If fold-out illustration plates were taken out to be scanned separately, they can easily be reinserted into the sequence by modifying the Pages.lst file, e.g.:
0349|341 0350|342 # non-paginated illustration plate for figure 1 fig1|figure 1 0351|343 0352|344
As described earlier, Project Runeberg's text editions present each chapter of a novel as an HTML file of its own. Poetry book are made up of poems, while journals and dictionaries have articles rather than chapters. The word article has been chosen as the common term for the parts of any electronic edition.
In addition to the page index described in the previous section, an article index is also required for each electronic facsimile edition. This too is a plain text file, named Articles.lst, and is the basis both for a table of contents and for a hypertext link structure, as described in the following section.
The complexity of the data structures that an article index must be able to represent is perhaps best understood if the example of a weekly magazine is considered. An article might span several pages, and one page can contain several articles. A burst of advertisement pages might appear in the middle of a long running article, and some articles will inevitably be "continued on page 72".
Records in Articles.lst have three fields. The second or middle field is the printable name of an article. The first field is the basename of an optional HTML file containing a text version of the article. This allows proofread text versions of articles to be provided as a value-added complement to the facsimile images. This first field is required only for the first record, where it must be "index", implying the full filename index.html, which represents the book's title page and table of contents. The third field is a list of filenames of pages displaying the contents belonging to the article, each one matching the first field of Pages.lst.
Considering the possible irregularities in pagination mentioned in the previous section, where the same page number might occur twice in the same volume, it is necessary to refer to pages by their unique filenames, and not by the numbers that might happen to be printed on some of the pages. The page filenames in the third field of Articles.lst are separated by a single whitespace.
As a shorthand for the most common case, simple page intervals can be constructed with the ASCII hyphen (-). These are not numeric intervals, but intervals in the sequence specified by the first field of the Pages.lst file. For the example in the previous section, the interval "0341-0343" would be equivalent to the enumeration "0341 0342 fig1 0343". The interval "0343-0341" would be invalid.
The following example shows a typical article index.
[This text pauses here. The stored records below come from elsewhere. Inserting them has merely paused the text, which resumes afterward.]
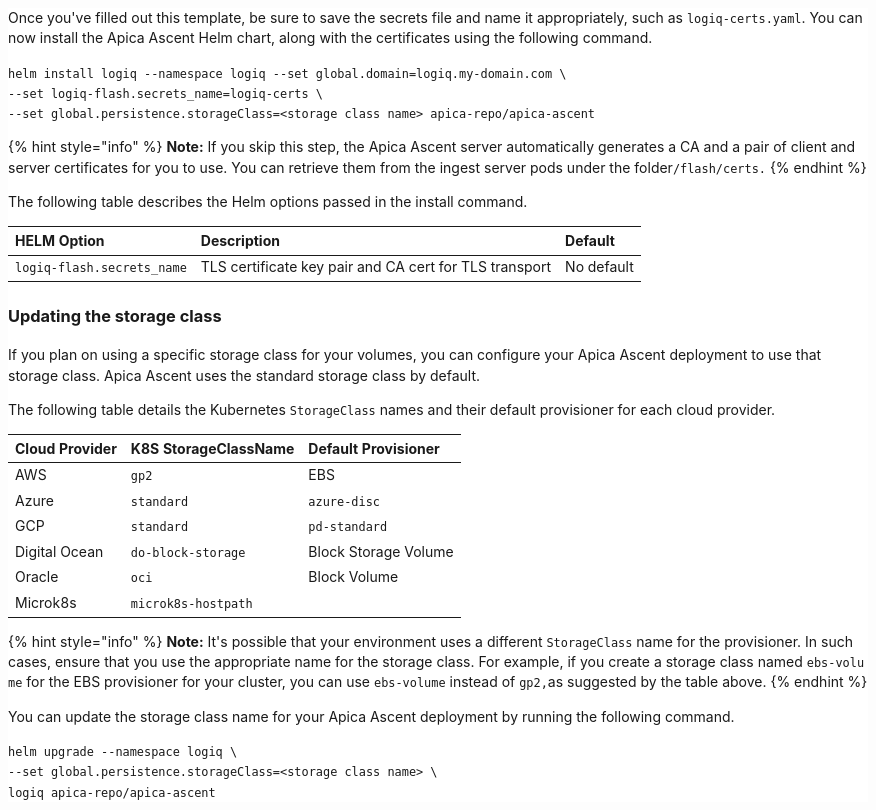 Once you've filled out this template, be sure to save the secrets file and name it appropriately, such as `logiq-certs.yaml`. You can now install the Apica Ascent Helm chart, along with the certificates using the following command.

```text
helm install logiq --namespace logiq --set global.domain=logiq.my-domain.com \
--set logiq-flash.secrets_name=logiq-certs \
--set global.persistence.storageClass=<storage class name> apica-repo/apica-ascent
```

{% hint style="info" %}
**Note:**  If you skip this step, the Apica Ascent server automatically generates a CA and a pair of client and server certificates for you to use. You can retrieve them from the ingest server pods under the folder`/flash/certs.` 
{% endhint %}

The following table describes the Helm options passed in the install command. 

| HELM Option | Description | Default |
| :--- | :--- | :--- |
| `logiq-flash.secrets_name` | TLS certificate key pair and CA cert for TLS transport | No default |

### Updating the storage class

If you plan on using a specific storage class for your volumes, you can configure your Apica Ascent deployment to use that storage class. Apica Ascent uses the standard storage class by default. 

The following table details the Kubernetes `StorageClass` names and their default provisioner for each cloud provider. 

| Cloud Provider | K8S StorageClassName | Default Provisioner |
| :--- | :--- | :--- |
| AWS | `gp2` | EBS |
| Azure | `standard` | `azure-disc` |
| GCP | `standard` | `pd-standard` |
| Digital Ocean | `do-block-storage` | Block Storage Volume |
| Oracle | `oci` | Block Volume |
| Microk8s | `microk8s-hostpath` |  |

{% hint style="info" %}
**Note:** It's possible that your environment uses a different `StorageClass` name for the provisioner. In such cases, ensure that you use the appropriate name for the storage class. For example, if you create a storage class named `ebs-volume` for the EBS provisioner for your cluster, you can use `ebs-volume` instead of `gp2,`as suggested by the table above.
{% endhint %}

You can update the storage class name for your Apica Ascent deployment by running the following command. 

```text
helm upgrade --namespace logiq \
--set global.persistence.storageClass=<storage class name> \
logiq apica-repo/apica-ascent
```
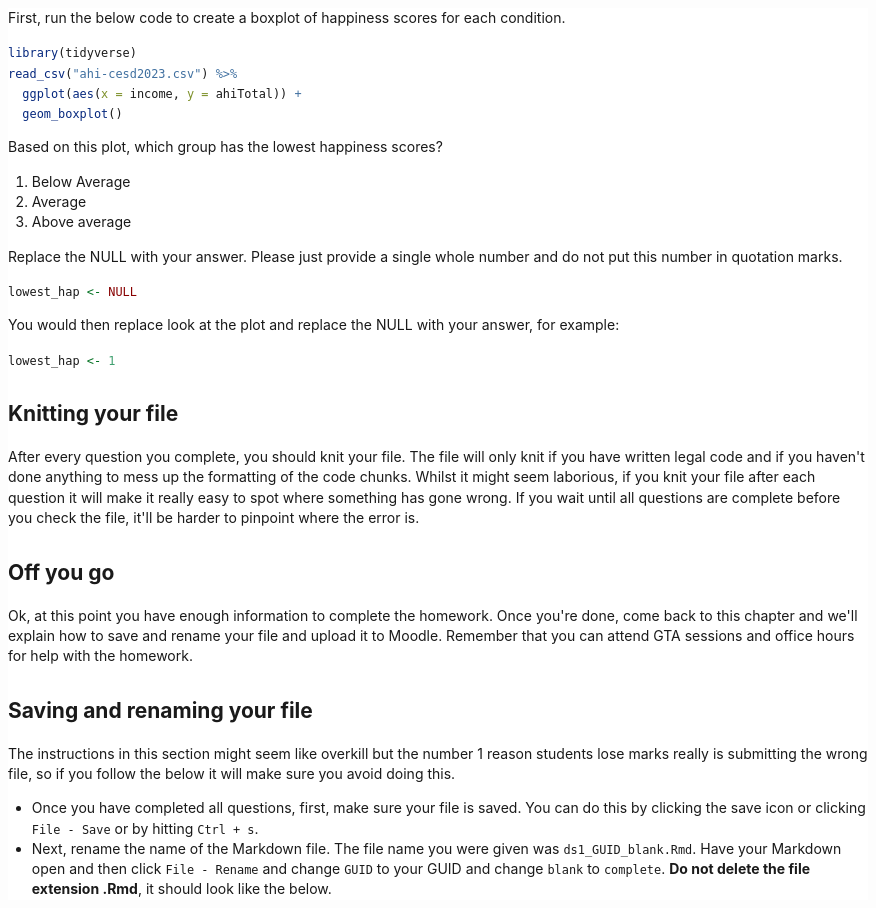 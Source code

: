First, run the below code to create a boxplot of happiness scores for each condition.


```r
library(tidyverse)
read_csv("ahi-cesd2023.csv") %>%
  ggplot(aes(x = income, y = ahiTotal)) +
  geom_boxplot()
```

Based on this plot, which group has the lowest happiness scores?

1. Below Average
2. Average
3. Above average

Replace the NULL with your answer. Please just provide a single whole number and do not put this number in quotation marks.


```r
lowest_hap <- NULL
```

You would then replace look at the plot and replace the NULL with your answer, for example:


```r
lowest_hap <- 1
```

## Knitting your file

After every question you complete, you should knit your file. The file will only knit if you have written legal code and if you haven't done anything to mess up the formatting of the code chunks. Whilst it might seem laborious, if you knit your file after each question it will make it really easy to spot where something has gone wrong. If you wait until all questions are complete before you check the file, it'll be harder to pinpoint where the error is.

## Off you go

Ok, at this point you have enough information to complete the homework. Once you're done, come back to this chapter and we'll explain how to save and rename your file and upload it to Moodle. Remember that you can attend GTA sessions and office hours for help with the homework. 

## Saving and renaming your file

The instructions in this section might seem like overkill but the number 1 reason students lose marks really is submitting the wrong file, so if you follow the below it will make sure you avoid doing this.

* Once you have completed all questions, first, make sure your file is saved. You can do this by clicking the save icon or clicking `File - Save` or by hitting `Ctrl + s`.
* Next, rename the name of the Markdown file. The file name you were given was `ds1_GUID_blank.Rmd`. Have your Markdown open and then click `File - Rename` and change `GUID` to your GUID and change `blank` to `complete`. **Do not delete the file extension .Rmd**, it should look like the below.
The page having filename 0381, at the end of the volume, contains the printed table of contents. This is indicated by the last record of Articles.lst and also by the first record. The web version of index.html will contain an automatically generated table of contents based on this article index, and this is indeed the text version corresponding to the scanned image 0381.tif.
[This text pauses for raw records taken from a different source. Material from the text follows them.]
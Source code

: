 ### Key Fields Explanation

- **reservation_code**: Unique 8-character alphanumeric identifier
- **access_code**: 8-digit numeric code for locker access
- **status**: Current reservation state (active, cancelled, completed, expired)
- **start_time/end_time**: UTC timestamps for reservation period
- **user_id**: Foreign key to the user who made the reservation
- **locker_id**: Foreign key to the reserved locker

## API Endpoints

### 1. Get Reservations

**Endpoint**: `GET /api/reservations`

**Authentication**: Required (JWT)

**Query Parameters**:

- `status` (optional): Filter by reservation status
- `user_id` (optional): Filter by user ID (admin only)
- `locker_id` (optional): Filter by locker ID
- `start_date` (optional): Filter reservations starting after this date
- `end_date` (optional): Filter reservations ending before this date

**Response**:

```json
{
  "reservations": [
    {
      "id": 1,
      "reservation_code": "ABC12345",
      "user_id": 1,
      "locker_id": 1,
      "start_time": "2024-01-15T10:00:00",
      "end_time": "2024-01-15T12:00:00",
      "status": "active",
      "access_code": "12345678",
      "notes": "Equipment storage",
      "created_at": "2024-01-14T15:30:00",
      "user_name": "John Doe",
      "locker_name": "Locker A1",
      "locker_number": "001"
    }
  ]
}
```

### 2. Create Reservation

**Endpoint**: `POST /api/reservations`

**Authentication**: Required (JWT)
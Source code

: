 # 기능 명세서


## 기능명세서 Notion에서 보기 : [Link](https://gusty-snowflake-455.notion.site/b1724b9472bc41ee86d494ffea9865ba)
# mybook/Articles.lst # index|Title Page and Table of Contents|0001-0002 0381 |Preface|0003-0007 # Page 0008 is blank, remember |Chapter 1. The Beginning|0009-0013 # Page 0013 contains an overlap of both chapters |Chapter 2. The Continuation|0013-0055 # ... |Chapter 17. The End|0378-0379 |Table of Contents|0381 # Pages 0380 and 0382 are blank, so not mentioned here
This step finalizes the creation of an electronic facsimile edition. The scanned images, the OCR output raw text files, the Pages.lst and Articles.lst index files, and a descriptive "Preface to the Electronic Edition" in index.html make up the entire source code. The remaining creation of web pages is performed by a program that is the same for all such editions produced by Project Runeberg. There are no plans to release the source code for this program, but some principles for its operation are given in the next section.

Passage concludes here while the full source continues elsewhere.